Frictional force = coefficient of friction * ( mass * g + aero downforce )

Centripetal force = mass * v^2 / r

When cornering, these must be equal, so the mass terms cancel out in the absence of aero downforce and we have:

g * coefficient of friction = v^2 / r

i.e. the speed at which you can turn around a given radius depends solely on the coefficient of friction (and the gravitational constant, but that varies only a relatively small amount over the planet, and isn’t something that can be altered by tuning the car).

A similar argument applies to braking.

If you have aero downforce, then that increases the frictional force without increasing the centripetal force, and hence allows faster cornering and reduced stopping distance.

A related issue is that wider tyres shouldn’t increase grip, as the frictional force equation doesn’t depend on contact area. As wider tyres don’t change any of the terms in the equation, frictional force should remain constant. I’ve actually rationalised that one by pretending that when you make the tyres wider, the game is silently using a softer compound, i.e. the compound for “race tyres” in size 245 is a softer compound than the same tyre in 225, for example. As far as I’m aware, this has some basis in reality as explained here:

“Soft compound tires are required to be wider in order for the side-wall to support the weight of the car. Softer tires have a larger coefficient of friction, therefore better traction.”

So I’ll leave the tyres, but I’m struggling to rationalise the effect of weight in the game.

Maybe we could see it as accounting for tyre wear even though the game doesn’t explicitly model tyre wear? A heavier vehicle will wear out the tyres faster due to the increased force at the tyre-road interface, so if you have a finite tyre life for the race, you’ll have to corner more slowly to make them last the race if the vehicle is heavier.
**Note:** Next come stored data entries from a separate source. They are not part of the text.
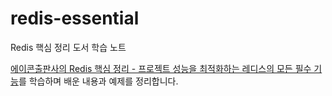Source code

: # redis-essential

Redis 핵심 정리 도서 학습 노트

[에이콘출판사의 Redis 핵심 정리 - 프로젝트 성능을 최적화하는 레디스의 모든 필수 기능](http://www.acornpub.co.kr/book/redis-essentials)를 학습하며 배운 내용과 예제를 정리합니다. 
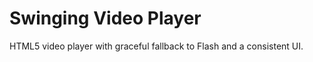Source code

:Swinging Video Player
========================
HTML5 video player with graceful fallback to Flash and a consistent UI.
So we could perhaps look at it that way, that reducing weight giving better handling and braking isn’t a direct effect, but rather the game enforces equal tyre wear over the race duration and therefore the heavier vehicle must be given inferior braking and cornering ability to achieve it?

You assume the only factor at play is friction between tyre and surface.

Lotus made many performance cars with the motto ‘add lightness’

It’s exactly the same in real life, lightweight cars turn and stop quicker.

I suggest looking up weight transfer. The force felt by any tyre is not static, and cars tend to roll when turning.




I would say it’s just a simple matter of mass?

It takes far less force to stop a moving object with a mass of 1000Kg than it does to stop a moving object with a mass of 2000Kg travelling at the same speed.

So if you apply an equal amount of braking force to both objects, the object with the lesser amount of mass will stop first. That’s how I see it at least.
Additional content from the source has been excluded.